Who could have ever predicted that California’s rosy assumptions of increased revenue would be cruelly smashed on the rocky reefs of reality? Certainly not California state leaders, that’s for sure. In what has become a depressingly routine ritual, California makes hugely optimistic estimates of future revenue in desperate attempts to get the budget to balance, only to discover a few months later that revenue is lowered than expected.
And now they’ve gone and done it again. Revenues for Feb. 2012 were 3.2% less than projected. March 2012 revenue was worse with a shortfall of 4.2%. I’m sure they’re all just gobsmacked by this unexpected turn of events.

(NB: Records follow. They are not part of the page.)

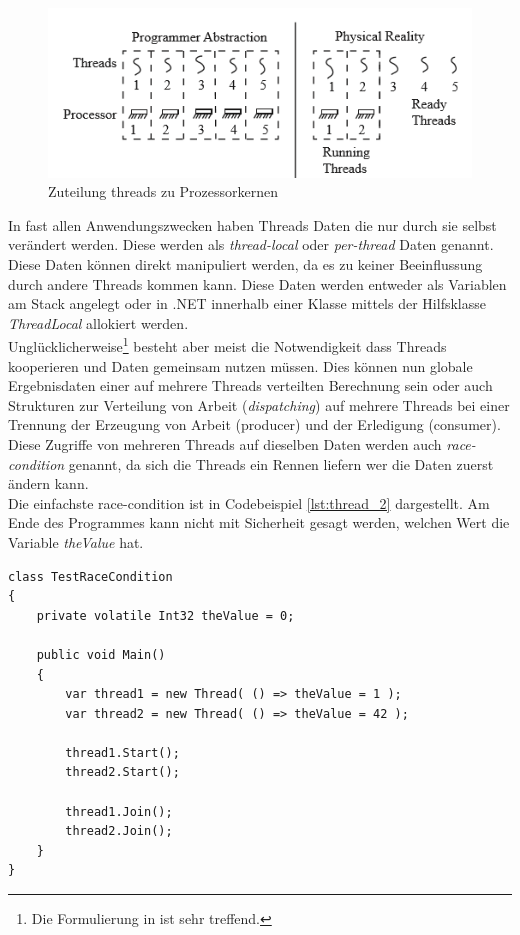\begin{figure}
	\centering
	\includegraphics[width=0.7\linewidth]{images/threads_cores.png}
	\caption{Zuteilung threads zu Prozessorkernen\parencite[S. 140]{Dahlin2012}}
	\label{fig:threads_cores}
\end{figure}

In fast allen Anwendungszwecken haben Threads Daten die nur durch sie selbst verändert werden. Diese werden als \emph{thread-local} oder \emph{per-thread} Daten genannt. Diese Daten können direkt manipuliert werden, da es zu keiner Beeinflussung durch andere Threads kommen kann. Diese Daten werden entweder als Variablen am Stack angelegt oder in .NET innerhalb einer Klasse mittels der Hilfsklasse \textit{ThreadLocal} allokiert werden\parencite{ms_threadlocal}. 
\\Unglücklicherweise\footnote{Die Formulierung in \parencite[S. 179]{Dahlin2012} ist sehr treffend.} besteht aber meist die Notwendigkeit dass Threads kooperieren und Daten gemeinsam nutzen müssen. Dies können nun globale Ergebnisdaten einer auf mehrere Threads verteilten Berechnung sein oder auch Strukturen zur Verteilung von Arbeit (\textit{dispatching}) auf mehrere Threads bei einer Trennung der Erzeugung von Arbeit (producer) und der Erledigung (consumer). Diese Zugriffe von mehreren Threads auf dieselben Daten werden auch \emph{race-condition} genannt, da sich die Threads ein Rennen liefern wer die Daten zuerst ändern kann.
\\Die einfachste race-condition ist in Codebeispiel \ref{lst:thread_2} dargestellt\parencite[S. 182]{Dahlin2012}. Am Ende des Programmes kann nicht mit Sicherheit gesagt werden, welchen Wert die Variable \textit{theValue} hat.

\begin{lstlisting}[caption={Thread race-condition},label={lst:thread_2},captionpos=b]
class TestRaceCondition
{
	private volatile Int32 theValue = 0;
	
	public void Main()
	{
        var thread1 = new Thread( () => theValue = 1 );
		var thread2 = new Thread( () => theValue = 42 );

		thread1.Start();
		thread2.Start();

		thread1.Join();
		thread2.Join();
	}
}
\end{lstlisting}

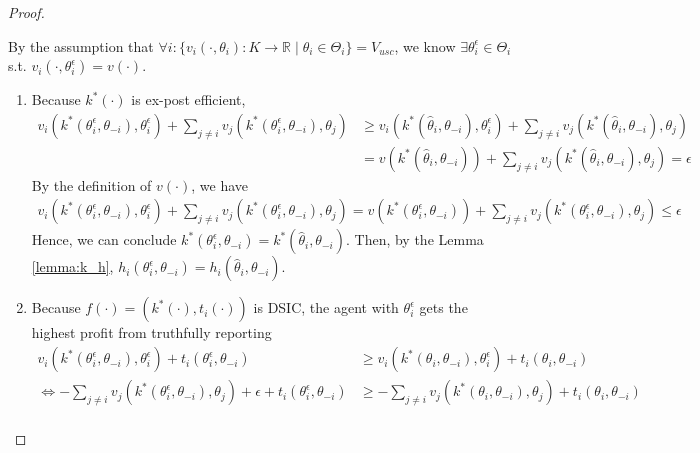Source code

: \documentclass[11pt]{elegantbook}
\begin{document}
\begin{proof}
\begin{enumerate}
        By the assumption that $\forall i: \{v_i(\cdot,\theta_i): K \rightarrow \mathbb{R}\mid \theta_i\in\Theta_i\}=V_{usc}$, we know $\exists \theta^\epsilon_i\in\Theta_i$ s.t. $v_i(\cdot,\theta^\epsilon_i)=v(\cdot)$.
        \begin{enumerate}[$\circ$]
            \item Because $k^*(\cdot)$ is ex-post efficient,
            \begin{equation}
                \begin{aligned}
                    v_i(k^*(\theta^\epsilon_i,\theta_{-i}),\theta^\epsilon_i)+\sum_{j\neq i} v_j(k^*(\theta^\epsilon_i,\theta_{-i}),\theta_j)&\geq v_i(k^*(\hat{\theta}_i,\theta_{-i}),\theta^\epsilon_i)+\sum_{j\neq i} v_j(k^*(\hat{\theta}_i,\theta_{-i}),\theta_j)\\
                    &=v(k^*(\hat{\theta}_i,\theta_{-i}))+\sum_{j\neq i} v_j(k^*(\hat{\theta}_i,\theta_{-i}),\theta_j)=\epsilon
                \end{aligned}
                \nonumber
            \end{equation}
            By the definition of $v(\cdot)$, we have
            \begin{equation}
                \begin{aligned}
                    v_i(k^*(\theta^\epsilon_i,\theta_{-i}),\theta^\epsilon_i)+\sum_{j\neq i} v_j(k^*(\theta^\epsilon_i,\theta_{-i}),\theta_j)=v(k^*(\theta^\epsilon_i,\theta_{-i}))+\sum_{j\neq i} v_j(k^*(\theta^\epsilon_i,\theta_{-i}),\theta_j)\leq \epsilon
                \end{aligned}
                \nonumber
            \end{equation}
            Hence, we can conclude $k^*(\theta^\epsilon_i,\theta_{-i})=k^*(\hat{\theta}_i,\theta_{-i})$. Then, by the Lemma \ref{lemma:k_h}, $h_i(\theta^\epsilon_i,\theta_{-i})=h_i(\hat{\theta}_i,\theta_{-i})$.
            \item Because $f(\cdot)=\left(k^*(\cdot),t_i(\cdot)\right)$ is DSIC, the agent with $\theta^\epsilon_i$ gets the highest profit from truthfully reporting
            \begin{equation}
                \begin{aligned}
                    v_i(k^*(\theta^\epsilon_i,\theta_{-i}),\theta^\epsilon_i)+t_i(\theta^\epsilon_i,\theta_{-i})&\geq v_i(k^*(\theta_i,\theta_{-i}),\theta^\epsilon_i)+t_i(\theta_i,\theta_{-i})\\
                    \Leftrightarrow -\sum_{j\neq i}v_j(k^*(\theta^\epsilon_i,\theta_{-i}),\theta_j)+\epsilon+t_i(\theta^\epsilon_i,\theta_{-i})&\geq-\sum_{j\neq i}v_j(k^*(\theta_i,\theta_{-i}),\theta_j)+t_i(\theta_i,\theta_{-i})\\

\end{aligned}
\end{equation}
\end{enumerate}
\end{enumerate}
\end{proof}
\end{document}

State Controller John Chiang,a competent person in a thankless job, tries to remain perky. He says that while revenue is indeed off, the coming three months will be the most crucial for tax collections. But California corporate income taxes were off 8.2% in March, a dire omen indeed. Plus, 65% of tax revenues have already been collected. Are we to expect that the final 35% will somehow make up for the shortfalls? I think not.
But wait, it gets worse. The Controller’s Office details just how bad the budget deficit is.
“The State ended last fiscal year with a cash deficit of $8.2 billion. The combined current-year cash deficit stands at $21.6 billion. Those deficits are being covered with $15.2 billion of internal borrowing (temporary loans from special funds) and $6.4 billion of external borrowing.”
Let that sink in. California is mostly keeping the lights on by borrowing money from itself. But that money has to be paid back to the special funds, which may now have their own shortfalls due to money being “borrowed” from them. This is somewhat akin to getting a cash advance on one credit card to pay off another card. It is highly risky and not a solution. It just keeps the plates in the air for a bit longer. This is also true for that $6.4 billion in external borrowing. Interest is being charged. California moving around money and borrowing billions (to mostly service its current debt and obligations) is neither prudent nor wise.
Sooner or later the pretend game of finding new revenue needs to end and real solutions have to be found.